Given an array A of size 105.
Then given m (m is very large, m>> the size of A) operations, each operation is for position p, increasing t.
A[p] =t
Finally, I output the value of each position of the whole array.
Is there any constant optimization to speed up the intermediate modification operations?
For example, if I sort the positions, I can modify them sequentially to avoid random access. However, this operation will incur an additional sorting cost. Is there any other way to speed it up?
Trying to re-execute all operations after sorting can be an order of magnitude faster than executing them directly. But the cost of sorting is too high.
CodePudding user response:
On architectures with many cores, the best solution is certainly to perform atomic accesses of A[p]
in parallel. This assume the number of cores is sufficiently big for the parallelism to not only mitigate the overhead of the atomic operations but also be faster than the serial implementation. This can be pretty easily done with OpenMP or with native C thread/atomics. The number of core need not to be too huge, otherwise, the number of conflict may be significantly bigger causing contention and so decreasing performance. This should be fine since the number of item is pretty big. This solution also assume the accesses are quite uniformly random. If they are not (eg. normal distribution), then the contention can be too big for the method to be efficient.
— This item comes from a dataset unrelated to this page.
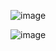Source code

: ![image](https://cloud.githubusercontent.com/assets/4236651/19415681/e735e208-9377-11e6-8b24-f70c91d233d9.png)


![image](https://cloud.githubusercontent.com/assets/4236651/19415680/d6f7e404-9377-11e6-9af5-8532789bbc2c.png)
An alternative solution is to split the accesses between N threads spacially. The array range can be statically split in N (relatively equal) parts. All the threads read the inputs but only the thread owning the target range of the output array write into it. The array parts can then be combined after that. This method works well with few threads and if the data distribution is uniform. When the distribution is not uniform at all (eg. normal distribution), then a pre-computing step may be needed so to adjust the array range owned by threads. For example, one can compute the median, or event the quartiles so to better balance the work between threads. Computing quartiles can be done using a partitioning algorithm like Floyd Rivest (std::partition
should not be too bad despite I expect it to use a kind of IntroSelect algorithm that is often a bit slower). The pre-computation may be expensive but this should be significantly faster than doing a sort. Using OpenMP is certainly a good idea to implement this.
Another alternative implementation is simply to perform the reduction separately in each thread and then sum up the final array of each thread in a global array. This solution works well in your case (since "m >> the size of A") assuming the number of core is not too big. If so, on need to mix this method with the first one. This last method is probably the simplest efficient method.